Other Clinical Studies of Poloxamer 188 in Acute Myocardial Infarction
A companion study to the present thrombolytic trial evaluated the benefits of adjunctive therapy with poloxamer 188 in patients undergoing primary PTCA for acute myocardial infarction. The PTCA trial randomized 150 patients to the high-dose poloxamer 188 regimen (300 mg·kg^-1·h^-1 over 1 hour, then 30 mg·kg^-1·h^-1 over 47 hours) or placebo in a 2:1 ratio. Drug was administered before PTCA-induced reperfusion, and the study end points were identical to those of the present trial. The preliminary results of the PTCA trial presented previously⁶³ demonstrated no significant differences between the treatment groups in infarct size, myocardial salvage, LV ejection fraction, or incidence of reinfarction.

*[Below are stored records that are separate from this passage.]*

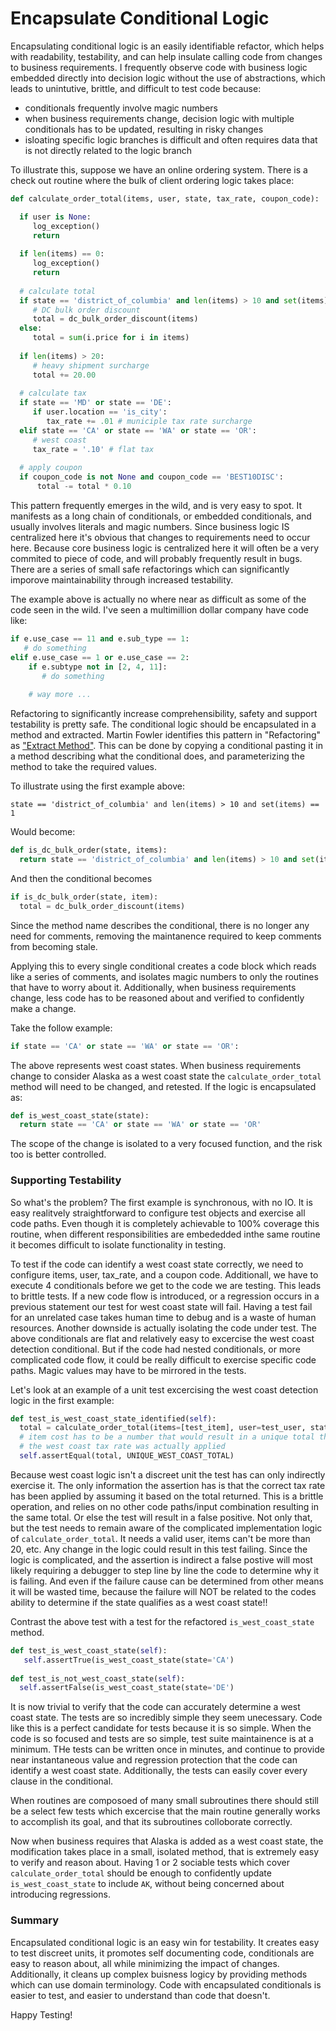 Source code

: # Encapsulate Conditional Logic

Encapsulating conditional logic is an easily identifiable refactor, which helps with readability, testability, and can help insulate calling code from changes to business requirements.  I frequently observe code with business logic embedded directly into decision logic without the use of abstractions, which leads to unintutive, brittle, and difficult to test code because:
- conditionals frequently involve magic numbers
- when business requirements change, decision logic with multiple conditionals has to be updated, resulting in risky changes
- isloating specific logic branches is difficult and often requires data that is not directly related to the logic branch

To illustrate this, suppose we have an online ordering system.  There is a check out routine where the bulk of client ordering logic takes place:


```python
def calculate_order_total(items, user, state, tax_rate, coupon_code):

  if user is None:
     log_exception()
     return
  
  if len(items) == 0:
     log_exception()
     return
     
  # calculate total
  if state == 'district_of_columbia' and len(items) > 10 and set(items) == 1:
     # DC bulk order discount
     total = dc_bulk_order_discount(items)
  else:
     total = sum(i.price for i in items)
     
  if len(items) > 20:
     # heavy shipment surcharge
     total += 20.00
     
  # calculate tax
  if state == 'MD' or state == 'DE':
     if user.location == 'is_city':
        tax_rate += .01 # municiple tax rate surcharge
  elif state == 'CA' or state == 'WA' or state == 'OR':
     # west coast
     tax_rate = '.10' # flat tax
     
  # apply coupon
  if coupon_code is not None and coupon_code == 'BEST10DISC':
      total -= total * 0.10
```

This pattern frequently emerges in the wild, and is very easy to spot.  It manifests as a long chain of conditionals, or embedded conditionals, and usually involves literals and magic numbers.  Since business logic IS centralized here it's obvious that changes to requirements need to occur here.  Because core business logic is centralized here it will often be a very commited to piece of code, and will probably frequently result in bugs.   There are a series of small safe refactorings which can significantly imporove maintainability through increased testability.

The example above is actually no where near as difficult as some of the code seen in the wild.  I've seen a multimillion dollar company have code like:

```python
if e.use_case == 11 and e.sub_type == 1:
   # do something 
elif e.use_case == 1 or e.use_case == 2:
    if e.subtype not in [2, 4, 11]:
       # do something
       
    # way more ...
```

Refactoring to significantly increase comprehensibility, safety and support testability is pretty safe.  The conditional logic should be encapsulated in a method and extracted.  Martin Fowler identifies this pattern in "Refactoring" as ["Extract Method"](https://refactoring.com/catalog/extractMethod.html). This can be done by copying a conditional pasting it in a method describing what the conditional does, and parameterizing the method to take the required values. 

To illustrate using the first example above:

`state == 'district_of_columbia' and len(items) > 10 and set(items) == 1`

Would become:

```python
def is_dc_bulk_order(state, items):
  return state == 'district_of_columbia' and len(items) > 10 and set(items) == 1
```

And then the conditional becomes 

```python
if is_dc_bulk_order(state, item):
  total = dc_bulk_order_discount(items)
```

Since the method name describes the conditional, there is no longer any need for comments, removing the maintanence required to keep comments from becoming stale.

Applying this to every single conditional creates a code block which reads like a series of comments, and isolates magic numbers to only the routines that have to worry about it.  Additionally, when business requirements change, less code has to be reasoned about and verified to confidently make a change.

Take the follow example:

```python
if state == 'CA' or state == 'WA' or state == 'OR':
```

The above represents west coast states.  When business requirements change to consider Alaska as a west coast state the `calculate_order_total` method will need to be changed, and retested.  If the logic is encapsulated as:

```python
def is_west_coast_state(state):
  return state == 'CA' or state == 'WA' or state == 'OR'
```

The scope of the change is isolated to a very focused function, and the risk too is better controlled.



### Supporting Testability

So what's the problem? The first example is synchronous, with no IO.  It is easy realitvely straightforward to configure test objects and exercise all code paths.  Even though it is completely achievable to 100% coverage this routine, when different responsibilities are embededded inthe same routine it becomes difficult to isolate functionality in testing.

To test if the code can identify a west coast state correctly, we need to configure items, user, tax_rate, and a coupon code.  Additionall, we have to execute 4 conditionals before we get to the code we are testing.  This leads to brittle tests. If a new code flow is introduced, or a regression occurs in a previous statement our test for west coast state will fail.  Having a test fail for an unrelated case takes human time to debug and is a waste of human resources.  Another downside is actually isolating the code under test.  The above conditionals are flat and relatively easy to excercise the west coast detection conditional.  But if the code had nested conditionals, or more complicated code flow, it could be really difficult to exercise specific code paths.  Magic values may have to be mirrored in the tests.

Let's look at an example of a unit test excercising the west coast detection logic in the first example:

```python
def test_is_west_coast_state_identified(self):
  total = calculate_order_total(items=[test_item], user=test_user, state='CA', tax_rate=0, coupon_code=None)
  # item cost has to be a number that would result in a unique total that would verify that
  # the west coast tax rate was actually applied
  self.assertEqual(total, UNIQUE_WEST_COAST_TOTAL)
```

Because west coast logic isn't a discreet unit the test has can only indirectly exercise it.  The only information the assertion has is that the correct tax rate has been applied by assuming it based on the total returned.  This is a brittle operation, and relies on no other code paths/input combination resulting in the same total.  Or else the test will result in a false positive.  Not only that, but the test needs to remain aware of the complicated implementation logic of `calculate_order_total`.  It needs a valid user, items can't be more than 20, etc.  Any change in the logic could result in this test failing.  Since the logic is complicated, and the assertion is indirect a false postive will most likely requiring a debugger to step line by line the code to determine why it is failing.  And even if the failure cause can be determined from other means it will be wasted time, because the failure will NOT be related to the codes ability to determine if the state qualifies as a west coast state!!

Contrast the above test with a test for the refactored `is_west_coast_state` method.

```python
def test_is_west_coast_state(self):
   self.assertTrue(is_west_coast_state(state='CA')
   
def test_is_not_west_coast_state(self):
  self.assertFalse(is_west_coast_state(state='DE')
```

It is now trivial to verify that the code can accurately determine a west coast state.  The tests are so incredibly simple they seem unecessary.  Code like this is a perfect candidate for tests because it is so simple.  When the code is so focused and tests are so simple, test suite maintainence is at a minimum.  THe tests can be written once in minutes, and continue to provide near instantaneous value and regression protection that the code can identify a west coast state.  Additionally, the tests can easily cover every clause in the conditional.

When routines are composoed of many small subroutines there should still be a select few tests which excercise that the main routine generally works to accomplish its goal, and that its subroutines colloborate correctly.

Now when business requires that Alaska is added as a west coast state, the modification takes place in a small, isolated method, that is extremely easy to verify and reason about.  Having 1 or 2 sociable tests which cover `calculate_order_total` should be enough to confidently update `is_west_coast_state` to include `AK`, without being concerned about introducing regressions.

### Summary

Encapsulated conditional logic is an easy win for testability.  It creates easy to test discreet units, it promotes self documenting code, conditionals are easy to reason about, all while minimizing the impact of changes.  Additionally, it cleans up complex buisness logicy by providing methods which can use domain terminology.  Code with encapsulated conditionals is easier to test, and easier to understand than code that doesn't.

Happy Testing!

Poloxamer 188 has been administered in two clinical trials of acute myocardial infarction as a component of Fluosol therapy,^{64 65} with differing results. Fluosol is a synthetic, acellular, oxygen-carrying perfluorochemical emulsion^{66 67} that contains 2.7% (27 mg/mL) poloxamer 188 used as an emulsifying agent. In a randomized pilot trial of patients (n=12) with anterior myocardial infarction, Forman and coworkers⁶⁴ tested intracoronary Fluosol (40 mL/min over 30 minutes) immediately after primary PTCA. They found treatment to be associated with a significant reduction in infarct size and improvement in regional ventricular function. The mechanism of benefit was not investigated but was suggested to involve inhibition of neutrophil function and enhanced oxygen delivery to the reperfused microcirculation. In a more recent and larger randomized trial, TAMI-9,⁶⁵ the benefits of intravenous Fluosol were studied as an adjunct to thrombolytic therapy (TPA) in acute myocardial infarction. Patients (n=430) were randomized to receive Fluosol (15 mL/kg IV over 1 hour begun after thrombolytic administration) plus 100% inspired oxygen, or no Fluosol. In contrast to the Fluosol/PTCA pilot trial⁶⁴ and the present trial of poloxamer 188 and thrombolytic therapy, the Thrombolysis in Acute Myocardial Infarction 9 trial failed to show any significant benefits of Fluosol therapy on infarct size or ventricular function. However, Fluosol therapy was associated with a significant reduction in recurrent ischemic episodes and a trend toward reduced reinfarction. Not surprisingly given the large volume load, the incidence of congestive heart failure or pulmonary edema was significantly greater in the Fluosol-treated patients compared with control patients.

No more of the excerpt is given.